Take the lines below beginning at the line that has "в deferred парами." and stopping after the line that has "Смотря на порядок", and print them exactly as they are, with no other lines.

[Excerpts from a dataset]
▬▬▬

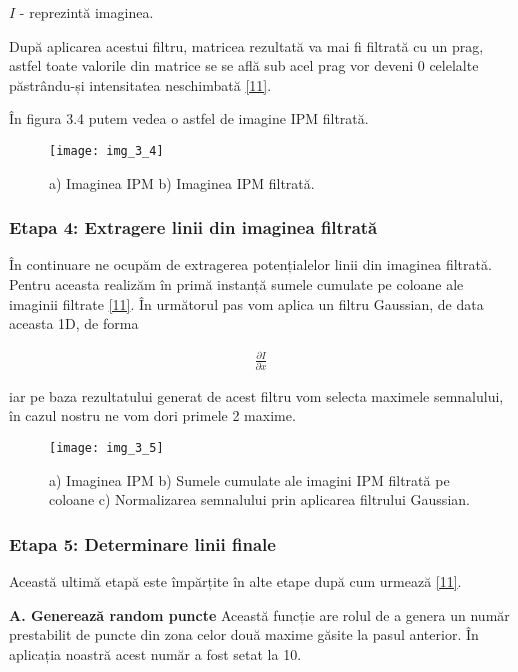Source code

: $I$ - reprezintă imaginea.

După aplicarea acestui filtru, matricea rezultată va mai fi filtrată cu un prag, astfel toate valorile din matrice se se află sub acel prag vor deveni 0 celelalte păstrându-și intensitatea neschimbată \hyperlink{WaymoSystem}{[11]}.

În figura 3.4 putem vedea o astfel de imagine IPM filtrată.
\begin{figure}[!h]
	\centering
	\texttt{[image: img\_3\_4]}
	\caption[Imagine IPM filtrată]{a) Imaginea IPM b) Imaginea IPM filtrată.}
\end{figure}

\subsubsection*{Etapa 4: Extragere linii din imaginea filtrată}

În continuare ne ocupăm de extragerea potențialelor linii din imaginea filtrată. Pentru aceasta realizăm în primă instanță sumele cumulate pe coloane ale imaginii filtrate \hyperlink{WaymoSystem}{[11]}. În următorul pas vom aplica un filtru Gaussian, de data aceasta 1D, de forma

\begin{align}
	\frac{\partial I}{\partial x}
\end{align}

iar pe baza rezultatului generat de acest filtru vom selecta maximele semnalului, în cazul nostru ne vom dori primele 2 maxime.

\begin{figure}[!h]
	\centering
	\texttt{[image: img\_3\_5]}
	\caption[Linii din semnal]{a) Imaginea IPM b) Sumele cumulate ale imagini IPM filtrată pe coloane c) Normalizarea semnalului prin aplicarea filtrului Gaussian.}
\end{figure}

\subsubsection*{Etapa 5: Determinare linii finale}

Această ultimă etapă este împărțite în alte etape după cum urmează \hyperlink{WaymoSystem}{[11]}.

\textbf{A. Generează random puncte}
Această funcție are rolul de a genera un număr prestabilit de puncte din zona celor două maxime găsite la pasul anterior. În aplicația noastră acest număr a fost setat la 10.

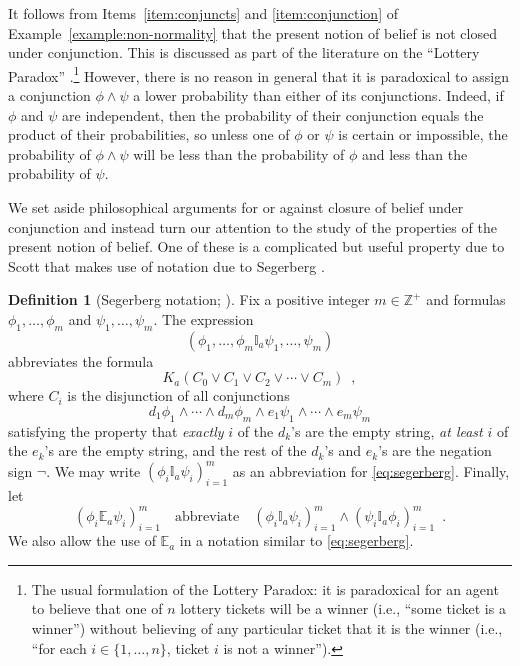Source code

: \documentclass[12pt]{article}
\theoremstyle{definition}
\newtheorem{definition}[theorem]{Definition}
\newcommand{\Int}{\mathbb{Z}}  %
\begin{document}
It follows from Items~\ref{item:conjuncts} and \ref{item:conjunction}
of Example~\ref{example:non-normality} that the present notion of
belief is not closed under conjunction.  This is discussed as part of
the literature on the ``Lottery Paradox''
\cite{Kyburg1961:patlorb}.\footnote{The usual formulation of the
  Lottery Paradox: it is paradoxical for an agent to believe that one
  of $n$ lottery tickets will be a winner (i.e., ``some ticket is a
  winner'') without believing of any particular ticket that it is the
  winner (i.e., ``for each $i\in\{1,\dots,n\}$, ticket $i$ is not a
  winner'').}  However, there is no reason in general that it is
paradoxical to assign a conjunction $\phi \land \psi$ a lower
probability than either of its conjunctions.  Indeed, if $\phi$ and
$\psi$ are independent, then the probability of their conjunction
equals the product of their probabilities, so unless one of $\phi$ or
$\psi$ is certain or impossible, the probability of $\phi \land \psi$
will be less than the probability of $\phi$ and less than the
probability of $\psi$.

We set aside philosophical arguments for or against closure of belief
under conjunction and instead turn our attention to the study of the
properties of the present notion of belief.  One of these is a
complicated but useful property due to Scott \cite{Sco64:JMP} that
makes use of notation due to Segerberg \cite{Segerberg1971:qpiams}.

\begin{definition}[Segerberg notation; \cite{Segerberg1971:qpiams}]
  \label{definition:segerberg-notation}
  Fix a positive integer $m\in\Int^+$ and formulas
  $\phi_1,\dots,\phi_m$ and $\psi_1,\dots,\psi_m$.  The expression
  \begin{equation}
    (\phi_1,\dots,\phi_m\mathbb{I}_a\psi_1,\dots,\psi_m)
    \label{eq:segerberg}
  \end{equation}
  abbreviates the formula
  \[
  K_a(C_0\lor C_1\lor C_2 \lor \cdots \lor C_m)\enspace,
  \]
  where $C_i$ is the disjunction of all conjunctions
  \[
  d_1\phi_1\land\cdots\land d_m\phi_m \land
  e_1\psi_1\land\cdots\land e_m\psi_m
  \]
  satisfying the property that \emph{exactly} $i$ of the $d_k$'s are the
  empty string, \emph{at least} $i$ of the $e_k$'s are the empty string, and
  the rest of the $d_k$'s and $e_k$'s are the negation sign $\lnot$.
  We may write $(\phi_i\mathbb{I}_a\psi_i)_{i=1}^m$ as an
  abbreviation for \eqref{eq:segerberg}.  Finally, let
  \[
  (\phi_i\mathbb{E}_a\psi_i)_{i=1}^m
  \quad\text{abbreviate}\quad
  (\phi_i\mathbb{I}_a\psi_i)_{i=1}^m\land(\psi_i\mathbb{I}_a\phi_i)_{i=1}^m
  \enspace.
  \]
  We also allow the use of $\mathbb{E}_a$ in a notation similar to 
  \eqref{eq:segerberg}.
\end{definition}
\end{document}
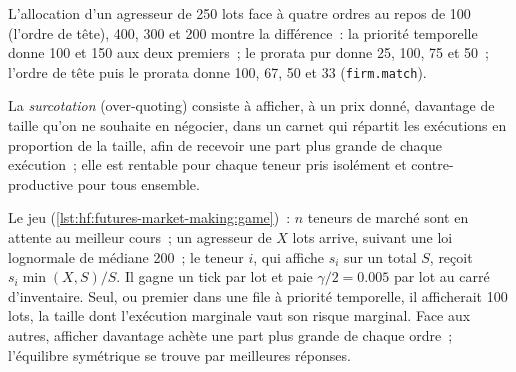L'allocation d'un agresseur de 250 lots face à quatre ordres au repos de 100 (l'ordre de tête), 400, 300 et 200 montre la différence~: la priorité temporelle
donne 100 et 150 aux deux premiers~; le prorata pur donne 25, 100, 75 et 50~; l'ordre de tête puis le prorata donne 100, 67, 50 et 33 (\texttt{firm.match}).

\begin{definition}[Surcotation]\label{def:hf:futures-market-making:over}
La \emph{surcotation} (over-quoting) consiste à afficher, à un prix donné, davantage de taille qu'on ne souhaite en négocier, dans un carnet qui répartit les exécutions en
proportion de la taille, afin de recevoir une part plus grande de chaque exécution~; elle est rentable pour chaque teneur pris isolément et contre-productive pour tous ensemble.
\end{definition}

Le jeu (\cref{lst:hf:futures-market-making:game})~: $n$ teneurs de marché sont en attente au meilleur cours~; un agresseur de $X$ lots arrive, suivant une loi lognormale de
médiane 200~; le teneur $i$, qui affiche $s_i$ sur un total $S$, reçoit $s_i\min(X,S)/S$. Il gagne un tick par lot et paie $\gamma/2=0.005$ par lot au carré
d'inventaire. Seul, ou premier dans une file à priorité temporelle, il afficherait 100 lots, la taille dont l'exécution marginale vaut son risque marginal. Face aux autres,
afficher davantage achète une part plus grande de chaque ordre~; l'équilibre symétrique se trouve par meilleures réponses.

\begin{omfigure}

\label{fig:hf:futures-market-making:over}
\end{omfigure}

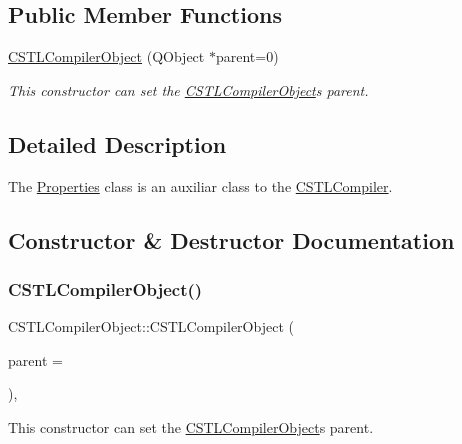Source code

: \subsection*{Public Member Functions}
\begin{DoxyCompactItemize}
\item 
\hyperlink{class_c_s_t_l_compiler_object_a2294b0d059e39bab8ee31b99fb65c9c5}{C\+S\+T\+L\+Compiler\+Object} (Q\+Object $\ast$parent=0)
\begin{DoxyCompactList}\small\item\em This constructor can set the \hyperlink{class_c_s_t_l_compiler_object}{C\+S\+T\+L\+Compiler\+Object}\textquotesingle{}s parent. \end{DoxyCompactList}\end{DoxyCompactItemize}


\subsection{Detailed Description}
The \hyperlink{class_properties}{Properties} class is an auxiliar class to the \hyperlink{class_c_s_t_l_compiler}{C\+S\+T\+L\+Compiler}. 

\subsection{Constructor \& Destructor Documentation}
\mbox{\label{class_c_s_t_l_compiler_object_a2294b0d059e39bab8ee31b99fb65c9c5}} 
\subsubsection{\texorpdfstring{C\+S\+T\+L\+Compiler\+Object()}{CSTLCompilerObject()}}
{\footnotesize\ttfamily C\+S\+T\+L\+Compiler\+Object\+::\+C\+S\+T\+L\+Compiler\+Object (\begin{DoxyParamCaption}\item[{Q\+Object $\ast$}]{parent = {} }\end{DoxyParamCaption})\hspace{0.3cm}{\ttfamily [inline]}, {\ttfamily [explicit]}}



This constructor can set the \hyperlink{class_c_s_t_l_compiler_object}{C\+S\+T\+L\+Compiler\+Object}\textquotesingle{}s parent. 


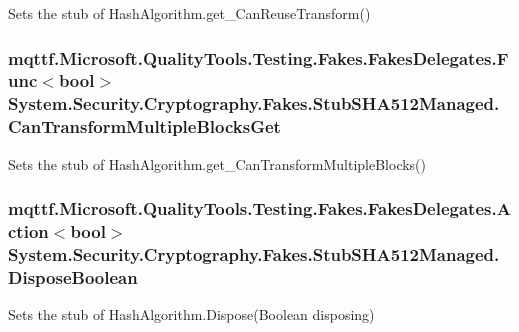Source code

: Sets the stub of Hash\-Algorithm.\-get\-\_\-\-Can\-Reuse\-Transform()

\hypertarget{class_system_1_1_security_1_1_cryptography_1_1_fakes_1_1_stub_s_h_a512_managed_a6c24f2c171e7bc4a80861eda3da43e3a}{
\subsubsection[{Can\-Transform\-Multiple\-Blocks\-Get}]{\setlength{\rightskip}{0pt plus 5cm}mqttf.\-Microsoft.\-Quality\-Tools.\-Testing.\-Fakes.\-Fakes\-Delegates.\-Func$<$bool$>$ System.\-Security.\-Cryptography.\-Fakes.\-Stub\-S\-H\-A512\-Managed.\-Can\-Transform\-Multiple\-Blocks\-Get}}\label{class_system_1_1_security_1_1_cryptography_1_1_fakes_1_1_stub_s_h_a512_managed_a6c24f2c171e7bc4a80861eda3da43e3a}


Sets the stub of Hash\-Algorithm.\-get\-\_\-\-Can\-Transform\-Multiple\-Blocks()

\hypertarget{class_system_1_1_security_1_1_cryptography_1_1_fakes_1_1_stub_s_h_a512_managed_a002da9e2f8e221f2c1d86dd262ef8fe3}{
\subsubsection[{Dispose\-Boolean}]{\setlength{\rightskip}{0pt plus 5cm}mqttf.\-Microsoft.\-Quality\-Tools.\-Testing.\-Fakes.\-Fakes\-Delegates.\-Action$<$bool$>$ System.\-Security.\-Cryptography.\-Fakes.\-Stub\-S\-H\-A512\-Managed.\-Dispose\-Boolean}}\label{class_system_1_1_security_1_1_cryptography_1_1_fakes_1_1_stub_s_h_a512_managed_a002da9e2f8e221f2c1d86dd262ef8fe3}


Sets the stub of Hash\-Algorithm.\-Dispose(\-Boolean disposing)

▬▬▬

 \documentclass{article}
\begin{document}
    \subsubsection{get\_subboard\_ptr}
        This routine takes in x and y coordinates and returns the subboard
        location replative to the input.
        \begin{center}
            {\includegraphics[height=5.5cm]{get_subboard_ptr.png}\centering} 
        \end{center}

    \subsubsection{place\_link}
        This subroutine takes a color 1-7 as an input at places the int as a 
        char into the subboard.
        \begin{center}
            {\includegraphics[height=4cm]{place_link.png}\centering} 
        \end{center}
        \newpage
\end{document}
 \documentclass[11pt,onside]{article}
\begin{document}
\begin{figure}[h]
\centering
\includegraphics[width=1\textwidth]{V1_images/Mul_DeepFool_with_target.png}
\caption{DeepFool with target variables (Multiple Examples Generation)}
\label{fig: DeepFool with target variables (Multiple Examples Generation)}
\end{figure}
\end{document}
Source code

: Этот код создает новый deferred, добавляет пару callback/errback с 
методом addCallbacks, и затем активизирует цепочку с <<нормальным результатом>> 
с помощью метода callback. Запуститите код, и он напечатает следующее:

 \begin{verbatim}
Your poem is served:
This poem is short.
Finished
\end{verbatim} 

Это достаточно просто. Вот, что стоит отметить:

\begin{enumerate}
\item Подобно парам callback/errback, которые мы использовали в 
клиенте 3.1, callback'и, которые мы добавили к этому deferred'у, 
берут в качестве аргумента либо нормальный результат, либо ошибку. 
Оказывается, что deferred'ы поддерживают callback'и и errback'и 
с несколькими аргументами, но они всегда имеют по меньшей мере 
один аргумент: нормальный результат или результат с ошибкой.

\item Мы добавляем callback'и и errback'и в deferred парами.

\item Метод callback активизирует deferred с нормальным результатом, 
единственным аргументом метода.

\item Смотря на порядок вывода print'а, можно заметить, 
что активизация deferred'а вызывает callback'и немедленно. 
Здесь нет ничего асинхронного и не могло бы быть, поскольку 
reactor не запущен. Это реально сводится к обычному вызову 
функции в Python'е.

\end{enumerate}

▬▬▬

■ **Answer box**:
\item Мы добавляем callback'и и errback'и в deferred парами.

\item Метод callback активизирует deferred с нормальным результатом, 
единственным аргументом метода.

\item Смотря на порядок вывода print'а, можно заметить, 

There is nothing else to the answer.